Worse, most teams measure cost monthly, after the spend has happened. By then a runaway skill has already eaten the quarter’s discretionary budget.

What a real budget looks like

Treat each Now Assist skill like a microservice with its own SLO and cost ceiling. Three numbers matter:

Token cap per invocation — hard upper bound on input + output. If a record’s context blows past this, summarize or truncate before calling.
Calls per hour per skill — circuit breaker. If a skill suddenly fires 10x its baseline, something is wrong.
Cost per successful outcome — the only metric finance cares about. Track tokens against the business event the skill is supposed to drive (resolved incident, accepted suggestion, deflected chat).
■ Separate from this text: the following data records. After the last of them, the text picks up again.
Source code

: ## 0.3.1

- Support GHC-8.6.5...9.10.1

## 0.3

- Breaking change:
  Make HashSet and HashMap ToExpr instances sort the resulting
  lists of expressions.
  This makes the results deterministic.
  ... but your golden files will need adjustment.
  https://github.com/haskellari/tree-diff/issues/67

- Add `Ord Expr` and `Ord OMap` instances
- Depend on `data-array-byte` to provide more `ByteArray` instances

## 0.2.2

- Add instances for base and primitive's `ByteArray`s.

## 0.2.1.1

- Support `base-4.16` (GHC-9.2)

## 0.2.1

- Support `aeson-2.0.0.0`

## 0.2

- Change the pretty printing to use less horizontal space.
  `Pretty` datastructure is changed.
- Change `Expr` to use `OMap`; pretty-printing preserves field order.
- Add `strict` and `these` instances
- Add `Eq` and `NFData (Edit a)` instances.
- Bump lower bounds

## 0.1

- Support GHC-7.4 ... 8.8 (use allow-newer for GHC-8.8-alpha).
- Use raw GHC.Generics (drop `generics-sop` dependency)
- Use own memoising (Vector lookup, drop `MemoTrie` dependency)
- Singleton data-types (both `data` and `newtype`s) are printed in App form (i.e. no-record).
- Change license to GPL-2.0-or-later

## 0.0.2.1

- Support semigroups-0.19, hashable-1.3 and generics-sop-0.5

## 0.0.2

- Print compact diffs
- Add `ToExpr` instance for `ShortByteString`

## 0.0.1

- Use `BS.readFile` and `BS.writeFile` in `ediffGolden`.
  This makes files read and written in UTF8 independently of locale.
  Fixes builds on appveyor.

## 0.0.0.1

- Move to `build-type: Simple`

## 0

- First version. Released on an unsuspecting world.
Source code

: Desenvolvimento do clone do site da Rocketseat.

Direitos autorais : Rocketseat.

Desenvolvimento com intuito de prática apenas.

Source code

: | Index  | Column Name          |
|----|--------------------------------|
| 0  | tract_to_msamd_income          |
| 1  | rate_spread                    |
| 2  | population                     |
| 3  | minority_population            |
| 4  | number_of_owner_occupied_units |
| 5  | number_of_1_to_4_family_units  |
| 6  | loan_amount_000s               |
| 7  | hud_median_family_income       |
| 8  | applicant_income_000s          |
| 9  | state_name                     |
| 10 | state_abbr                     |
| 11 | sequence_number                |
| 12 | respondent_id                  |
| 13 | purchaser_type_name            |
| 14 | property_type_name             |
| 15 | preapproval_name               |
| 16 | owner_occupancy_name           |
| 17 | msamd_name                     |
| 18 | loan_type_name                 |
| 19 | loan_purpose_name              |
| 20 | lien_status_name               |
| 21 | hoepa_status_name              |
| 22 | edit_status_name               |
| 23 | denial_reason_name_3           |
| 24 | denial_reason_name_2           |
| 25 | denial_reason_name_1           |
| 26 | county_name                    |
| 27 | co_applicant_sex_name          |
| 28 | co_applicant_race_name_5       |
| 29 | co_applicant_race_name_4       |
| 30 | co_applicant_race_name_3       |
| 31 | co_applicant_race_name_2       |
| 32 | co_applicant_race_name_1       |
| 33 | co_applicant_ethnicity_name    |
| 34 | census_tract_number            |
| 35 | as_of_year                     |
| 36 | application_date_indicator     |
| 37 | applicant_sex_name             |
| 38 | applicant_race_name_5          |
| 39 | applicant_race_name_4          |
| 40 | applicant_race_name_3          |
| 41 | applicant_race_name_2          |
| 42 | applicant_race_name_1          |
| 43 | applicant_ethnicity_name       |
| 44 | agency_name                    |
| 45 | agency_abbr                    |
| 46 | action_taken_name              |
The first two are guardrails. The third is the conversation you have with leadership.

A budget table you can actually use

Create a custom table to hold skill budgets and a related usage log. The pattern is dull and that is the point — no clever metadata, just numbers you can query.

// Table: u_now_assist_budget
//   u_skill_name (String)
//   u_max_input_tokens (Integer)
//   u_max_output_tokens (Integer)
//   u_calls_per_hour (Integer)
//   u_daily_token_cap (Integer)
//   u_enabled (Boolean)

// Script Include: NowAssistBudgetGuard
var NowAssistBudgetGuard = Class.create();
NowAssistBudgetGuard.prototype = {
    initialize: function() {},

    canInvoke: function(skillName, estimatedInputTokens) {
        var budget = new GlideRecord('u_now_assist_budget');
        budget.addQuery('u_skill_name', skillName);
        budget.addQuery('u_enabled', true);
        budget.setLimit(1);
        budget.query();
        if (!budget.next()) {
            gs.warn('NowAssist: no budget for ' + skillName + ', blocking');
            return false;
        }

        if (estimatedInputTokens > budget.u_max_input_tokens) return false;

        var hourAgo = new GlideDateTime();
        hourAgo.addSeconds(-3600);
        var agg = new GlideAggregate('u_now_assist_usage');
        agg.addQuery('u_skill_name', skillName);
        agg.addQuery('sys_created_on', '>=', hourAgo);
        agg.addAggregate('COUNT');
        agg.query();
        var recentCalls = agg.next() ? parseInt(agg.getAggregate('COUNT')) : 0;

        return recentCalls < budget.u_calls_per_hour;
    },

    type: 'NowAssistBudgetGuard'
};

Every skill invocation goes through canInvoke() first. If you cannot bring yourself to put a guard in front of every call, at minimum put one in front of the skills that fire from automation rather than from a human click.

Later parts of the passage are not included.